Task statement — Out of the material that follows, write out exactly the lines from the line with "- [Six Advantages" to the line with "The Linux kernel", both ends included, and no others.

Data provided —
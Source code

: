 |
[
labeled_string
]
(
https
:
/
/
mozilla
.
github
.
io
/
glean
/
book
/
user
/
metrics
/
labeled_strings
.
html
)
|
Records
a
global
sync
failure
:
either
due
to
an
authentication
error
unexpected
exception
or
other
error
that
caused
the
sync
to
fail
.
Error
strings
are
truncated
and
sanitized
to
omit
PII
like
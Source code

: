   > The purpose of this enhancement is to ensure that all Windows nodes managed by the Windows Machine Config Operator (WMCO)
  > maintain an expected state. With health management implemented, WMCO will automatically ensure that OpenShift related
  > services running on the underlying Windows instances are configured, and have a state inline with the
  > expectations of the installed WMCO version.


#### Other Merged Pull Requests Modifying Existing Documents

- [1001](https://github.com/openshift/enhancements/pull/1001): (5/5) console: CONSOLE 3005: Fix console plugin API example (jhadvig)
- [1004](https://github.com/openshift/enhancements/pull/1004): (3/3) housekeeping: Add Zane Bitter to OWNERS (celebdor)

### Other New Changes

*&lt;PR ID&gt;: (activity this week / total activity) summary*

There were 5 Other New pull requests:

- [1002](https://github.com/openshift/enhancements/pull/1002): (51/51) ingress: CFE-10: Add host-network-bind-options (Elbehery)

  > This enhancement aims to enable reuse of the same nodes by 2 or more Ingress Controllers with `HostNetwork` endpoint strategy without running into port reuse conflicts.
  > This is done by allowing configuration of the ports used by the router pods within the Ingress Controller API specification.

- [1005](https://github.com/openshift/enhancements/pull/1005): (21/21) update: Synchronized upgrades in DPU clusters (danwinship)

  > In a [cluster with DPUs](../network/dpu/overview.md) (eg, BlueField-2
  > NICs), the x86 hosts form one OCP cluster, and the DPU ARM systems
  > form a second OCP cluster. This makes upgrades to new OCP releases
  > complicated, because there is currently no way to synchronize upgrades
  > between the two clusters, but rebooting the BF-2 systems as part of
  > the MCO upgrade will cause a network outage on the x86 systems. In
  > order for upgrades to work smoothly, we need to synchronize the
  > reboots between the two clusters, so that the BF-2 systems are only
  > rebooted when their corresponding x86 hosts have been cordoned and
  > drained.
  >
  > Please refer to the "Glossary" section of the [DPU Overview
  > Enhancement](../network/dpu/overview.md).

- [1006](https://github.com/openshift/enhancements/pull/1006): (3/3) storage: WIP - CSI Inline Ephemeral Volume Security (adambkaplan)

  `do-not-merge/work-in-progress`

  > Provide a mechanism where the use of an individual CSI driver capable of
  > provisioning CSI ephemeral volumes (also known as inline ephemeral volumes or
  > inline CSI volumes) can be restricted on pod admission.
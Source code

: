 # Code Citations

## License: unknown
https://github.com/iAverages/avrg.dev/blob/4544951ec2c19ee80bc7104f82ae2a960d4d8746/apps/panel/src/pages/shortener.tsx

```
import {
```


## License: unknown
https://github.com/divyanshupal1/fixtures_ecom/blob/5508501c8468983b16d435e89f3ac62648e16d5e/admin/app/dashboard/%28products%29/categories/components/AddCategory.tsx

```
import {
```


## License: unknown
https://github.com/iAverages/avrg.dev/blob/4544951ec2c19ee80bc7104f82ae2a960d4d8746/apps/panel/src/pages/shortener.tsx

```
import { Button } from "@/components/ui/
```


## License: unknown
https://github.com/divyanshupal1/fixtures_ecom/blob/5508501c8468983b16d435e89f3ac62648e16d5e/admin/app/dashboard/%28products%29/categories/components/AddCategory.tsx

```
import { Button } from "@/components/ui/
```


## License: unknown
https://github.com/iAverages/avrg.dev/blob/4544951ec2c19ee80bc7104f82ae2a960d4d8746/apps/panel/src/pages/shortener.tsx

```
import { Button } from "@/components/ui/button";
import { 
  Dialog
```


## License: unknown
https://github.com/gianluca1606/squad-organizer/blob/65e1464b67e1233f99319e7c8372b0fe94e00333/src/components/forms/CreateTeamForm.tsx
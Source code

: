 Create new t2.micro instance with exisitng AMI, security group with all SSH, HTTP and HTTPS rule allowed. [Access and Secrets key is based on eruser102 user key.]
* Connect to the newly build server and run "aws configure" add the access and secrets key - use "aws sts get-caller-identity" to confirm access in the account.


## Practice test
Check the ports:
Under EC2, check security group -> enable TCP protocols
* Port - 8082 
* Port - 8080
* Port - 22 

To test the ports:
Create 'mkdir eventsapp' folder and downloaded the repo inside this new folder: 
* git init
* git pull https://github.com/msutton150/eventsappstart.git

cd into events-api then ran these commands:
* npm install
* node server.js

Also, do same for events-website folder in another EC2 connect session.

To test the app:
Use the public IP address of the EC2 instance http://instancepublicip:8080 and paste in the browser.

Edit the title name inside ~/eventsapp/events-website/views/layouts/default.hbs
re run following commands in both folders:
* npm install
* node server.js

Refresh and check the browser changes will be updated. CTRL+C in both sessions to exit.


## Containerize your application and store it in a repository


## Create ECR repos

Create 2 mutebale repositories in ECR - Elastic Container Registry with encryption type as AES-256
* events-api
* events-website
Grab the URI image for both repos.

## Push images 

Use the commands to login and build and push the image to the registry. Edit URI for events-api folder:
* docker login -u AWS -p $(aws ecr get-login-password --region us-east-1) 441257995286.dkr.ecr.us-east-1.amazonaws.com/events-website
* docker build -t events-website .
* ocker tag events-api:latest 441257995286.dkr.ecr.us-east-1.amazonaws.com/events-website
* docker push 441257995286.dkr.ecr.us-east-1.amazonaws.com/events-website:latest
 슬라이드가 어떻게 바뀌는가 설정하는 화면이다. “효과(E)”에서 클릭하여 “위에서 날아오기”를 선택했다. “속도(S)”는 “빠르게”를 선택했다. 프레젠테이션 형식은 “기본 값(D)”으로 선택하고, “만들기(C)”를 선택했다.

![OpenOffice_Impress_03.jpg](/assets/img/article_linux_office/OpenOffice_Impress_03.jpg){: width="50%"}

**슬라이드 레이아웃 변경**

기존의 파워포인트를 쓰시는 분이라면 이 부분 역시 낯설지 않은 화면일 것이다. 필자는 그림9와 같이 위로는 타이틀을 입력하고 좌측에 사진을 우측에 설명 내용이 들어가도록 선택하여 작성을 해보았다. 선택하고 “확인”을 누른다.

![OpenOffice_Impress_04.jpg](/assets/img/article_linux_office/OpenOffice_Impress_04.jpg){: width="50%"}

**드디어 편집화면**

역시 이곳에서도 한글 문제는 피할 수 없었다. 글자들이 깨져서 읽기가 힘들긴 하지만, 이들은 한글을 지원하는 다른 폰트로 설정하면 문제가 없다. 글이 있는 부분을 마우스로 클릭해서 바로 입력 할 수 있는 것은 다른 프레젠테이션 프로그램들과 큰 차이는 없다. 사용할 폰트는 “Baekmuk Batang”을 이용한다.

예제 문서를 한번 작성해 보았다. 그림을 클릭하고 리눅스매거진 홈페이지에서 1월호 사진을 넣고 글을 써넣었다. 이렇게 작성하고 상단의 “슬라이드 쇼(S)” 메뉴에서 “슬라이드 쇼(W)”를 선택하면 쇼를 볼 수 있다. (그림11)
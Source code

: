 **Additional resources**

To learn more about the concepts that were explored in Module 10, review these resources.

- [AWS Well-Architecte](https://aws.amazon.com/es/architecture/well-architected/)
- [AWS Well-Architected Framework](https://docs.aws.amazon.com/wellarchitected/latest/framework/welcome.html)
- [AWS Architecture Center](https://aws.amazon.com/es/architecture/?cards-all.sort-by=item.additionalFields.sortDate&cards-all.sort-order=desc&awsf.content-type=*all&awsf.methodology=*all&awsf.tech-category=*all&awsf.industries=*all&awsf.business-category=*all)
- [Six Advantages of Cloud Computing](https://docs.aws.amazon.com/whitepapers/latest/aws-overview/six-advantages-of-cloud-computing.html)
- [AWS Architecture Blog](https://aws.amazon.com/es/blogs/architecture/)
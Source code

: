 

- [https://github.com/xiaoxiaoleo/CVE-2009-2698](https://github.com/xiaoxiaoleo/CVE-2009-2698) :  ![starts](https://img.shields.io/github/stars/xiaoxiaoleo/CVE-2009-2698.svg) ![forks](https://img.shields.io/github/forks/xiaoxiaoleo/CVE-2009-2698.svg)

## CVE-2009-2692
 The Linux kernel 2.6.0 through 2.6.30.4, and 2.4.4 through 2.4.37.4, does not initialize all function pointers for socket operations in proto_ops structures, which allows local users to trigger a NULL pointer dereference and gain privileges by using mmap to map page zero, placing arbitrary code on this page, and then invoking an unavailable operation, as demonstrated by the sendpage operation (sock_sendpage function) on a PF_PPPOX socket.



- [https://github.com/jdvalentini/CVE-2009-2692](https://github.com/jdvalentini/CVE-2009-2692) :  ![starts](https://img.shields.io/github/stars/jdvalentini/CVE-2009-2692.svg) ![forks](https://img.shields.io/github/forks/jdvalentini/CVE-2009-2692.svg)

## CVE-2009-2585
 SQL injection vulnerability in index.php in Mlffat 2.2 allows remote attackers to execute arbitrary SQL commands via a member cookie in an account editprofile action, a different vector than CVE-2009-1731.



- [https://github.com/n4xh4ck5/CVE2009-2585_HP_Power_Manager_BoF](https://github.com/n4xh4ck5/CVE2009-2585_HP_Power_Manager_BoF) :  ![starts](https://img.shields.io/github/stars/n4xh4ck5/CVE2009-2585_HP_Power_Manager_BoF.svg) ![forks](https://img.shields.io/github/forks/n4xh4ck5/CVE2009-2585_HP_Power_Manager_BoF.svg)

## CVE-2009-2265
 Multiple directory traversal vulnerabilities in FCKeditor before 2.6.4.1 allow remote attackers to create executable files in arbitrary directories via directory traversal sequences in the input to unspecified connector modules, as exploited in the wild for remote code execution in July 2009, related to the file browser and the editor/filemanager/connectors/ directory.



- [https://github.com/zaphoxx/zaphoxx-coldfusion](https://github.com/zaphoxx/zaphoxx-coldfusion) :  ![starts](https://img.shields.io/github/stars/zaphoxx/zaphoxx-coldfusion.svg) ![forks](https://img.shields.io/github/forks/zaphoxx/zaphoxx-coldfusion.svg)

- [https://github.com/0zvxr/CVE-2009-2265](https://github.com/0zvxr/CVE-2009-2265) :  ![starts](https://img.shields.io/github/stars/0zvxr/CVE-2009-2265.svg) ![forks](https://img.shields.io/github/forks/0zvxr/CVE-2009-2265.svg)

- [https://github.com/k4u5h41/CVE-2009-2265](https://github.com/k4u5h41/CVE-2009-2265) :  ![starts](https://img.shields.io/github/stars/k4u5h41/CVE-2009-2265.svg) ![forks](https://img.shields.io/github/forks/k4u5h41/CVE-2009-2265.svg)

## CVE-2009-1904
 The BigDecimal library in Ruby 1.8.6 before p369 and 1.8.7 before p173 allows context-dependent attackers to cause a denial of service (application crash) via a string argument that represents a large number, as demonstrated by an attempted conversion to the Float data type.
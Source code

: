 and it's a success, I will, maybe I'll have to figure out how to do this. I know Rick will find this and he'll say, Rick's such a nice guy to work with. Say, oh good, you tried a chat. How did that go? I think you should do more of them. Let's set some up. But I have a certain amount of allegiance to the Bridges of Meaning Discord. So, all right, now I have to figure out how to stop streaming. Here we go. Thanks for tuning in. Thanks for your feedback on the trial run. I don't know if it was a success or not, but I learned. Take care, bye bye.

Task response —
- [Six Advantages of Cloud Computing](https://docs.aws.amazon.com/whitepapers/latest/aws-overview/six-advantages-of-cloud-computing.html)
- [AWS Architecture Blog](https://aws.amazon.com/es/blogs/architecture/)
Source code

: 

- [https://github.com/xiaoxiaoleo/CVE-2009-2698](https://github.com/xiaoxiaoleo/CVE-2009-2698) :  ![starts](https://img.shields.io/github/stars/xiaoxiaoleo/CVE-2009-2698.svg) ![forks](https://img.shields.io/github/forks/xiaoxiaoleo/CVE-2009-2698.svg)

## CVE-2009-2692
 The Linux kernel 2.6.0 through 2.6.30.4, and 2.4.4 through 2.4.37.4, does not initialize all function pointers for socket operations in proto_ops structures, which allows local users to trigger a NULL pointer dereference and gain privileges by using mmap to map page zero, placing arbitrary code on this page, and then invoking an unavailable operation, as demonstrated by the sendpage operation (sock_sendpage function) on a PF_PPPOX socket.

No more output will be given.